Barclays boss makes pledges to keep a hold on bankers’ pay
Thursday 25 April 2013
The new chairman of Barclays, Sir David Walker, today promised shareholders that he would continue to restrain bankers’ pay and strive to re-establish trust in the bank after it was severely damaged by Libor-rigging and mis-selling scandals.
He told them, as he introduced a substantially changed board of directors, that the bank recognised “unequivocally the need for substantial change — particularly in restoring trust.”
Walker said Barclays was in the process of “fundamentally changing” the way it paid its staff “to ensure that this takes into account how results are delivered as well as what those results are.” He pointed out that total pay and bonuses across the investment bank had fallen 20% last year despite its improved profits. “In Barclays and the wider banking industry, pay became excessive,” Walker declared.
Ahead of the shareholder meeting at the Royal Festival Hall at Southbank, Barclays published its response to the review of the bank’s culture, carried out by lawyer Anthony Salz and published this month.
The review was commissioned in the wake of the departure of former chairman Marcus Agius and ex-chief executive Bob Diamond last summer after the £290 million fines imposed on the bank from regulators on both sides of the Atlantic for its role in rigging the Libor interest rate. Unsurprisingly, Barclays accepted all 34 of Salz’s recommendations.

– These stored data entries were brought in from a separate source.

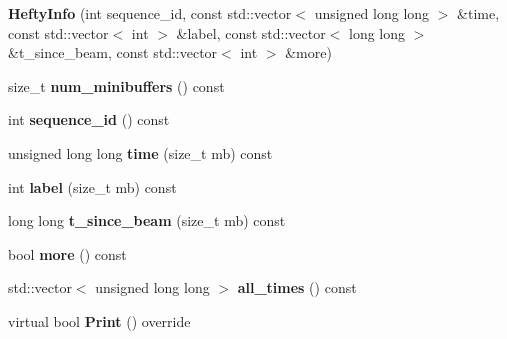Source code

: \begin{DoxyCompactItemize}
\item 
\hypertarget{classHeftyInfo_af721faddd429a02ea7651108185ec478}{
{\bfseries HeftyInfo} (int sequence\_\-id, const std::vector$<$ unsigned long long $>$ \&time, const std::vector$<$ int $>$ \&label, const std::vector$<$ long long $>$ \&t\_\-since\_\-beam, const std::vector$<$ int $>$ \&more)}
\label{classHeftyInfo_af721faddd429a02ea7651108185ec478}

\item 
\hypertarget{classHeftyInfo_a1e9b9d3197a8df5bff0432f1f814109b}{
size\_\-t {\bfseries num\_\-minibuffers} () const }
\label{classHeftyInfo_a1e9b9d3197a8df5bff0432f1f814109b}

\item 
\hypertarget{classHeftyInfo_ab9b5565e7b54b73eb83fd72c3e10a349}{
int {\bfseries sequence\_\-id} () const }
\label{classHeftyInfo_ab9b5565e7b54b73eb83fd72c3e10a349}

\item 
\hypertarget{classHeftyInfo_a9da6b668891f3a104f5fe6b5026e0969}{
unsigned long long {\bfseries time} (size\_\-t mb) const }
\label{classHeftyInfo_a9da6b668891f3a104f5fe6b5026e0969}

\item 
\hypertarget{classHeftyInfo_a2455de20fa2e072b68f58f37307c1989}{
int {\bfseries label} (size\_\-t mb) const }
\label{classHeftyInfo_a2455de20fa2e072b68f58f37307c1989}

\item 
\hypertarget{classHeftyInfo_a6880deb111e4b3f3d1d0bf0be8e4290e}{
long long {\bfseries t\_\-since\_\-beam} (size\_\-t mb) const }
\label{classHeftyInfo_a6880deb111e4b3f3d1d0bf0be8e4290e}

\item 
\hypertarget{classHeftyInfo_abb3cfed8ce0e9d03024d62a5687746cc}{
bool {\bfseries more} () const }
\label{classHeftyInfo_abb3cfed8ce0e9d03024d62a5687746cc}

\item 
\hypertarget{classHeftyInfo_a9f6297619ba660d09a294ad599d3273e}{
std::vector$<$ unsigned long long $>$ {\bfseries all\_\-times} () const }
\label{classHeftyInfo_a9f6297619ba660d09a294ad599d3273e}

\item 
\hypertarget{classHeftyInfo_a4184a22ba444cbfcc94b95bc5b0df49b}{
virtual bool {\bfseries Print} () override}
\label{classHeftyInfo_a4184a22ba444cbfcc94b95bc5b0df49b}

\end{DoxyCompactItemize}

Walker and chief executive Antony Jenkins said in a joint statement: “This report is our response to those recommendations and strives to outline our approach to implementing each of those in a clear and transparent fashion. The board is committed to implementing all of the recommendations and to publishing an account of our progress in doing so.”
Walker described the Salz report as “inciteful and vigorous” which, in places, made for “uncomfortable reading”.

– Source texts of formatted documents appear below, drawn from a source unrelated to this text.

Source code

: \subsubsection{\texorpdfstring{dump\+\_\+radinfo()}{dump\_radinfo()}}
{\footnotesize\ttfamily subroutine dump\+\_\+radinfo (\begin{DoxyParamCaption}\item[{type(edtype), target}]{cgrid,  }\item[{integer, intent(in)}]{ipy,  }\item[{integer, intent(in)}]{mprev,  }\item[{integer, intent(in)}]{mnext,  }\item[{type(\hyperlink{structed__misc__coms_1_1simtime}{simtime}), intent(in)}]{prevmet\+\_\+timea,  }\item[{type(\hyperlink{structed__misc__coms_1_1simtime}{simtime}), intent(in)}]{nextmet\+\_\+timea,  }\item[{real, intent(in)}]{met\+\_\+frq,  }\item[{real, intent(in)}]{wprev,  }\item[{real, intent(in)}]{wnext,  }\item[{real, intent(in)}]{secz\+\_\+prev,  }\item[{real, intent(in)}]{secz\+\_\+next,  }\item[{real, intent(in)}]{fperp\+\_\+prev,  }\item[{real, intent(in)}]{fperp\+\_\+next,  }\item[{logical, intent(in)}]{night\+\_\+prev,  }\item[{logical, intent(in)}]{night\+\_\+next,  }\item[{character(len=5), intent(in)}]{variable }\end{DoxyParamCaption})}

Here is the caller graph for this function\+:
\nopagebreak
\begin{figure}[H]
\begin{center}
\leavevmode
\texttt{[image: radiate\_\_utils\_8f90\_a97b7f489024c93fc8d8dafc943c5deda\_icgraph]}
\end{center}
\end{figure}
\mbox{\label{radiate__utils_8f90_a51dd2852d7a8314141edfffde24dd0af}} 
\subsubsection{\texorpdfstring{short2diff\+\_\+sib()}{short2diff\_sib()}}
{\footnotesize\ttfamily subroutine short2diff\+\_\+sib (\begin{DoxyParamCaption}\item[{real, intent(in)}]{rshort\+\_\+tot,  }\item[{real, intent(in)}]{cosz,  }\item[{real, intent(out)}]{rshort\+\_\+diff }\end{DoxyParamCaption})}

Outside the annual meeting demonstrators from the World Development Movement staged their usual protest against the bank’s soft-commodities trading and its effect on food prices.
Deborah Doane, director of the movement, said: “Barclays has taken a step in the right direction by pulling out of some forms of food speculation. But its actions are effectively a whitewash.
“It still profits from financial gambling, fuelling food price rises in a world where nearly a billion people go hungry. Only tough regulation and a level playing field can curb speculation and prevent banks from playing havoc with food prices.”
Addressing the broader subject of regulation Walker said that “more intensive and intrusive regulation is here to stay” from both sides of the Atlantic. But he added that Barclays “embraces this”. Yesterday the group reported a 25% drop in first-quarter profits after it spent just more than £500 million of an expected £1 billion on Jenkins’s “Transform” programme which he launched in February.
Unlike last year’s stormy meeting, Barclays shareholders were set to give overwhelming support to the election of the directors and acceptance of the remuneration report.
Last year more than a quarter of the votes went against the pay report.